Social welfare concerns in foreclosure debate

An increase in foreclosures in the District and surrounding jurisdictions could lead to problems beyond a glut of new houses on the market.

A foreclosure on a home brings down the value of property surrounding it. If a number of houses in an area were foreclosed, it depresses the value of the area, making it less attractive to prospective buyers.

This was the case in Houston in the 1980s.
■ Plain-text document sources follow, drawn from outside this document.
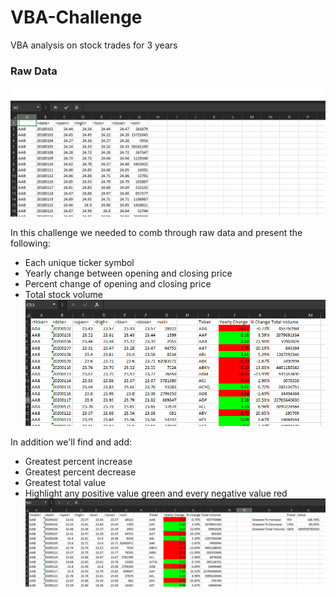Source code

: # VBA-Challenge
VBA analysis on stock trades for 3 years

### Raw Data
![Screenshot](/rawdata.png)

In this challenge we needed to comb through raw data and present the following:
  - Each unique ticker symbol
  - Yearly change between opening and closing price
  - Percent change of opening and closing price
  - Total stock volume
![Screenshot](/step1.png)

In addition we'll find and add:
  - Greatest percent increase
  - Greatest percent decrease
  - Greatest total value
  - Highlight any positive value green and every negative value red
![Screenshot](/step2.png)





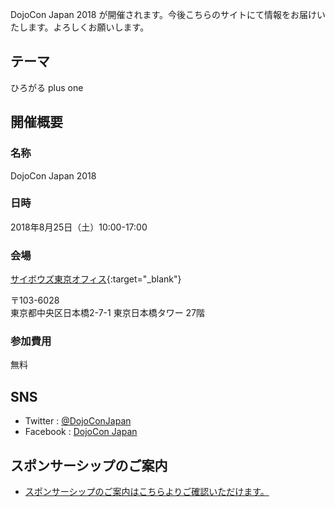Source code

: DojoCon Japan 2018 が開催されます。今後こちらのサイトにて情報をお届けいたします。よろしくお願いします。


## テーマ

ひろがる plus one

## 開催概要

### 名称

DojoCon Japan 2018

### 日時

2018年8月25日（土）10:00-17:00

### 会場

[サイボウズ東京オフィス](https://cybozu.co.jp/company/access/tokyo/){:target="_blank"}

〒103-6028  
東京都中央区日本橋2-7-1 東京日本橋タワー 27階

### 参加費用

無料


## SNS

- Twitter : [@DojoConJapan](https://twitter.com/DojoConJapan)
- Facebook : [DojoCon Japan](https://www.facebook.com/dojoconjapan/)


## スポンサーシップのご案内

- [スポンサーシップのご案内はこちらよりご確認いただけます。](http://dojocon2018.coderdojo.jp/sponsor)
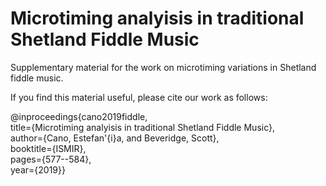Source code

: # Microtiming analyisis in traditional Shetland Fiddle Music
Supplementary material for the work on microtiming variations in Shetland fiddle music.

If you find this material useful, please cite our work as follows:

@inproceedings{cano2019fiddle,  
title={Microtiming analyisis in traditional Shetland Fiddle Music},  
author={Cano, Estefan\'{i}a, and Beveridge, Scott},  
booktitle={ISMIR},  
pages={577--584},  
year={2019}}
Spikes in oil prices led to an economic boom and a sharp rise in home prices.

When the price of oil fell sharply in the mid-1980s, former homeowners left behind ghost towns of foreclosed homes.
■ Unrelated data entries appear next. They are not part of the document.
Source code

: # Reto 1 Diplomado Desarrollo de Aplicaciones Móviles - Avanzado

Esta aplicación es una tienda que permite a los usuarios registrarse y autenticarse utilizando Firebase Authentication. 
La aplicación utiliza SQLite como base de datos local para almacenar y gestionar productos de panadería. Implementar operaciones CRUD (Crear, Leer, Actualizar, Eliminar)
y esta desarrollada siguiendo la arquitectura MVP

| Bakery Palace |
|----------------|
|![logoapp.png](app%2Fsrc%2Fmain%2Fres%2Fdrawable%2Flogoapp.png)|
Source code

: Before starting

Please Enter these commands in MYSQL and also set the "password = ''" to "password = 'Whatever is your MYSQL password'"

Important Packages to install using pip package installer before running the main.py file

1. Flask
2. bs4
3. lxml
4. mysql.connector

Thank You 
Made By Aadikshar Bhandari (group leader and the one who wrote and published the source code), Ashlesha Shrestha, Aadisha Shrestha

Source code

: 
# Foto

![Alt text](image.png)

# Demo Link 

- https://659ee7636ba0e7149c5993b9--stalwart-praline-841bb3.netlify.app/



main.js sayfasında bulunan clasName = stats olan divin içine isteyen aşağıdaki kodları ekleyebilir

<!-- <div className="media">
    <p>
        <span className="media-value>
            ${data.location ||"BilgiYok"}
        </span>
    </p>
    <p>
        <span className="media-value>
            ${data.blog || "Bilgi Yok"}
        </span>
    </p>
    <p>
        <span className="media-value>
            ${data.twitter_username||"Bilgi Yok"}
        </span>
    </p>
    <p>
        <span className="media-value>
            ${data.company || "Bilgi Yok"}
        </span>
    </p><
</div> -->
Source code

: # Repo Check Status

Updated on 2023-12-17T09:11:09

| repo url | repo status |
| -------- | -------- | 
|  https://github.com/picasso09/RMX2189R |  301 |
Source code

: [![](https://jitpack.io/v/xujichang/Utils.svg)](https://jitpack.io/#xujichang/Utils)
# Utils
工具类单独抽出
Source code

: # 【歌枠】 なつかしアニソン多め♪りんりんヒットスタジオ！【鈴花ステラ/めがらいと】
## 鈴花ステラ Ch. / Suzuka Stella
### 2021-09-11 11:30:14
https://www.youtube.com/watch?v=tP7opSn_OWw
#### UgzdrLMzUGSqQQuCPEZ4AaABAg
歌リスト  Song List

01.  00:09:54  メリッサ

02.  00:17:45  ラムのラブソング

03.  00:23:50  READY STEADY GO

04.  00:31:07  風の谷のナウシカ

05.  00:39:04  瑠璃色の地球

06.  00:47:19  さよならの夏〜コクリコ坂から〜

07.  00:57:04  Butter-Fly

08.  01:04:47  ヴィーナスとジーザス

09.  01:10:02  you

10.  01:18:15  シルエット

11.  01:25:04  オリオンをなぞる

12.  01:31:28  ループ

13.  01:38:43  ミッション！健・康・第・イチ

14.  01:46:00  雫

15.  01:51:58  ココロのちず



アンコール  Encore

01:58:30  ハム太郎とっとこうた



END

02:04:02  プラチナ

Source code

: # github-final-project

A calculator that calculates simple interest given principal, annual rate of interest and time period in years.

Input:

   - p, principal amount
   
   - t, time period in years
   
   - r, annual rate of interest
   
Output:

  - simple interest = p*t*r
The market there didn’t fully recover until the late 1990s, according to a report from the Federal Deposit Insurance Corporation report.

There are also social welfare concerns, including increases in crime and substance abuse in poorer areas, said Helder Gil, committee counsel on the D.C. Council’s consumer affairs and public services committee.
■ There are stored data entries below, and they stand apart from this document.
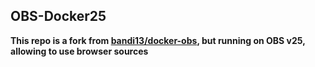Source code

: ## OBS-Docker25

**This repo is a fork from [bandi13/docker-obs](https://hub.docker.com/r/bandi13/docker-obs), but running on OBS v25, allowing to use browser sources**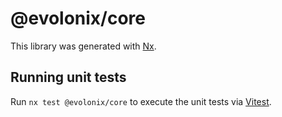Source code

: # @evolonix/core

This library was generated with [Nx](https://nx.dev).

## Running unit tests

Run `nx test @evolonix/core` to execute the unit tests via [Vitest](https://vitest.dev/).
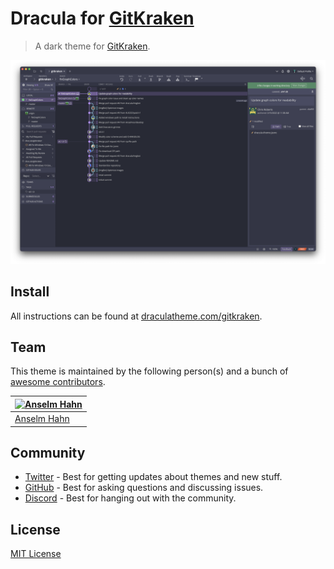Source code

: # Dracula for [GitKraken](https://www.gitkraken.com)

> A dark theme for [GitKraken](https://www.gitkraken.com).

![Screenshot](./screenshot.png)

## Install

All instructions can be found at [draculatheme.com/gitkraken](https://draculatheme.com/gitkraken).

## Team

This theme is maintained by the following person(s) and a bunch of [awesome contributors](https://github.com/dracula/gitkraken/graphs/contributors).

| [![Anselm Hahn](https://github.com/anselmoo.png?size=100)](https://github.com/anselmoo) |
| --------------------------------------------------------------------------------------- |
| [Anselm Hahn](https://github.com/anselmoo)                                              |

## Community

- [Twitter](https://twitter.com/draculatheme) - Best for getting updates about themes and new stuff.
- [GitHub](https://github.com/dracula/dracula-theme/discussions) - Best for asking questions and discussing issues.
- [Discord](https://draculatheme.com/discord-invite) - Best for hanging out with the community.

## License

[MIT License](./LICENSE)
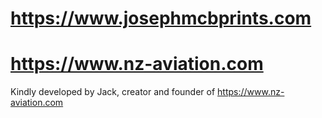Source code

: # https://www.josephmcbprints.com
# https://www.nz-aviation.com
Kindly developed by Jack, creator and founder of https://www.nz-aviation.com 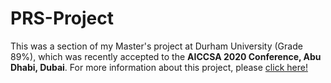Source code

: # PRS-Project

This was a section of my Master's project at Durham University (Grade 89%), which was recently accepted to the **AICCSA 2020 Conference, Abu Dhabi, Dubai**. For more information about this project, please <a href="https://kai-widdeson.com/ffmsvd.html"> click here! </a>

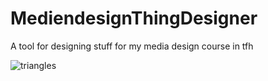 # MediendesignThingDesigner
A tool for designing stuff for my media design course in tfh

![triangles](https://user-images.githubusercontent.com/16213022/140621500-93c84162-2498-47ca-b122-8c9f547974f7.png)
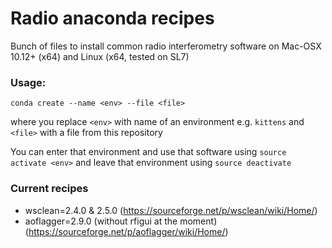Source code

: # Radio anaconda recipes
Bunch of files to install common radio interferometry software on Mac-OSX 10.12+ (x64) and Linux (x64, tested on SL7)

### Usage:

`conda create --name <env> --file <file>`

where you replace `<env>` with name of an environment e.g. `kittens` and `<file>` with a file from this repository

You can enter that environment and use that software using `source activate <env>` and leave that environment using `source deactivate`

### Current recipes
* wsclean=2.4.0 & 2.5.0 (<https://sourceforge.net/p/wsclean/wiki/Home/>)
* aoflagger=2.9.0 (without rfigui at the moment) (<https://sourceforge.net/p/aoflagger/wiki/Home/>)
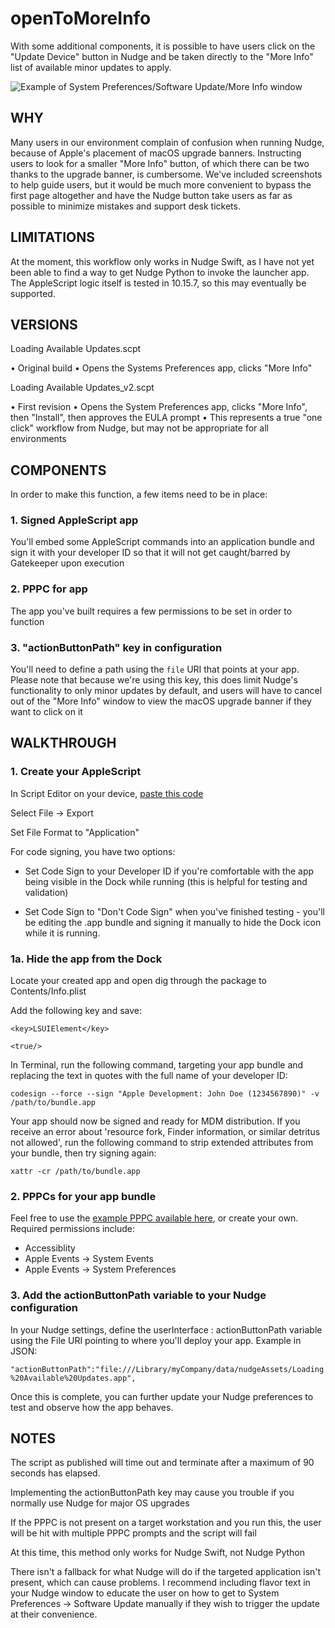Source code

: # openToMoreInfo

With some additional components, it is possible to have users click on the "Update Device" button in Nudge and be taken directly to the "More Info" list of available minor updates to apply.

![Example of System Preferences/Software Update/More Info window](https://support.forgetcomputers.com/hc/article_attachments/4415135648013/bigSur_MoreInfo.png)

## WHY
Many users in our environment complain of confusion when running Nudge, because of Apple's placement of macOS upgrade banners. Instructing users to look for a smaller "More Info" button, of which there can be two thanks to the upgrade banner, is cumbersome. We've included screenshots to help guide users, but it would be much more convenient to bypass the first page altogether and have the Nudge button take users as far as possible to minimize mistakes and support desk tickets.

## LIMITATIONS
At the moment, this workflow only works in Nudge Swift, as I have not yet been able to find a way to get Nudge Python to invoke the launcher app. The AppleScript logic itself is tested in 10.15.7, so this may eventually be supported.

## VERSIONS
Loading Available Updates.scpt

• Original build
• Opens the Systems Preferences app, clicks "More Info"

Loading Available Updates_v2.scpt

• First revision
• Opens the System Preferences app, clicks "More Info", then "Install", then approves the EULA prompt
• This represents a true "one click" workflow from Nudge, but may not be appropriate for all environments

## COMPONENTS
In order to make this function, a few items need to be in place:

### 1. Signed AppleScript app

You'll embed some AppleScript commands into an application bundle and sign it with your developer ID so that it will not get caught/barred by Gatekeeper upon execution

### 2. PPPC for app

The app you've built requires a few permissions to be set in order to function

### 3. "actionButtonPath" key in configuration

You'll need to define a path using the `file` URI that points at your app. Please note that because we're using this key, this does limit Nudge's functionality to only minor updates by default, and users will have to cancel out of the "More Info" window to view the macOS upgrade banner if they want to click on it

## WALKTHROUGH

### 1. Create your AppleScript

In Script Editor on your device, [paste this code](https://github.com/xirianlight/openToMoreInfo/blob/main/Loading%20Available%20Updates.scpt)

Select File → Export

Set File Format to "Application"

For code signing, you have two options:

* Set Code Sign to your Developer ID if you're comfortable with the app being visible in the Dock while running (this is helpful for testing and validation)

* Set Code Sign to "Don't Code Sign" when you've finished testing - you'll be editing the .app bundle and signing it manually to hide the Dock icon while it is running.

###  1a. Hide the app from the Dock

Locate your created app and open dig through the package to Contents/Info.plist

Add the following key and save:

`<key>LSUIElement</key>`

`<true/>`

In Terminal, run the following command, targeting your app bundle and replacing the text in quotes with the full name of your developer ID:

`codesign --force --sign "Apple Development: John Doe (1234567890)" -v /path/to/bundle.app`

Your app should now be signed and ready for MDM distribution. If you receive an error about 'resource fork, Finder information, or similar detritus not allowed', run the following command to strip extended attributes from your bundle, then try signing again:

`xattr -cr /path/to/bundle.app`

### 2. PPPCs for your app bundle

Feel free to use the [example PPPC available here](https://github.com/xirianlight/openToMoreInfo/blob/main/PPPC%20-%20Loading%20Available%20Updates.mobileconfig), or create your own. Required permissions include:

* Accessiblity
* Apple Events → System Events
* Apple Events → System Preferences

### 3. Add the actionButtonPath variable to your Nudge configuration

In your Nudge settings, define the userInterface : actionButtonPath variable using the File URI pointing to where you'll deploy your app. Example in JSON:

`"actionButtonPath":"file:///Library/myCompany/data/nudgeAssets/Loading%20Available%20Updates.app",`

Once this is complete, you can further update your Nudge preferences to test and observe how the app behaves. 

## NOTES

The script as published will time out and terminate after a maximum of 90 seconds has elapsed.

Implementing the actionButtonPath key may cause you trouble if you normally use Nudge for major OS upgrades

If the PPPC is not present on a target workstation and you run this, the user will be hit with multiple PPPC prompts and the script will fail

At this time, this method only works for Nudge Swift, not Nudge Python

There isn't a fallback for what Nudge will do if the targeted application isn't present, which can cause problems. I recommend including flavor text in your Nudge window to educate the user on how to get to System Preferences → Software Update manually if they wish to trigger the update at their convenience.

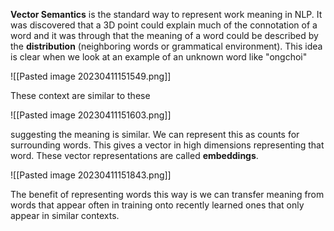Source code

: **Vector Semantics** is the standard way to represent work meaning in NLP. It was discovered that a 3D point could explain much of the connotation of a word and it was through that the meaning of a word could be described by the **distribution** (neighboring words or grammatical environment). This idea is clear when we look at an example of an unknown word like "ongchoi"

![[Pasted image 20230411151549.png]]

These context are similar to these

![[Pasted image 20230411151603.png]]

suggesting the meaning is similar. We can represent this as counts for surrounding words. This gives a vector in high dimensions representing that word. These vector representations are called **embeddings**.

![[Pasted image 20230411151843.png]]

The benefit of representing words this way is we can transfer meaning from words that appear often in training onto recently learned ones that only appear in similar contexts.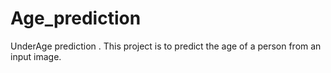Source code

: # Age_prediction
UnderAge prediction .
This project is to predict the age of a person from an input image.

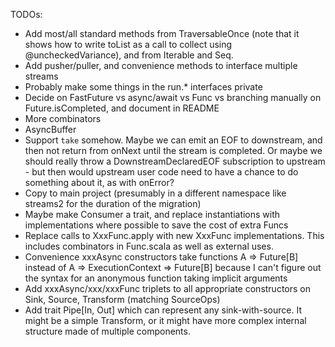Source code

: TODOs:

- Add most/all standard methods from TraversableOnce (note that it shows how to write toList as a call to collect using
  @uncheckedVariance), and from Iterable and Seq.
- Add pusher/puller, and convenience methods to interface multiple streams
- Probably make some things in the run.* interfaces private
- Decide on FastFuture vs async/await vs Func vs branching manually on Future.isCompleted, and document in README
- More combinators
- AsyncBuffer
- Support `take` somehow. Maybe we can emit an EOF to downstream, and then not return from onNext until the stream is
  completed. Or maybe we should really throw a DownstreamDeclaredEOF subscription to upstream - but then would upstream
  user code need to have a chance to do something about it, as with onError?
- Copy to main project (presumably in a different namespace like streams2 for the duration of the migration)
- Maybe make Consumer a trait, and replace instantiations with implementations where possible to save the cost of extra Funcs
- Replace calls to XxxFunc.apply with new XxxFunc implementations. This includes combinators in Func.scala as well as
  external uses.
- Convenience xxxAsync constructors take functions A => Future[B] instead of A => ExecutionContext => Future[B]
  because I can't figure out the syntax for an anonymous function taking implicit arguments
- Add xxxAsync/xxx/xxxFunc triplets to all appropriate constructors on Sink, Source, Transform (matching SourceOps)
- Add trait Pipe[In, Out] which can represent any sink-with-source. It might be a simple Transform, or it might
  have more complex internal structure made of multiple components.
“The majority of these subprimes are in Wards 7 and 8,” he said. “Worst-case scenario, you’re looking at a rash of foreclosures and that aggravates existing neighborhood problems.”

In addition to a bill to protect homeowners facing foreclosure , Gil said the council has considered introducing a bill that provides protection on the front end of the mortgage process.

“It would require lenders to disclose requirements that consumers are getting into,” he said. “There would be a consumer education process [so borrowers] would know exactly how much they’re paying over a period of time.”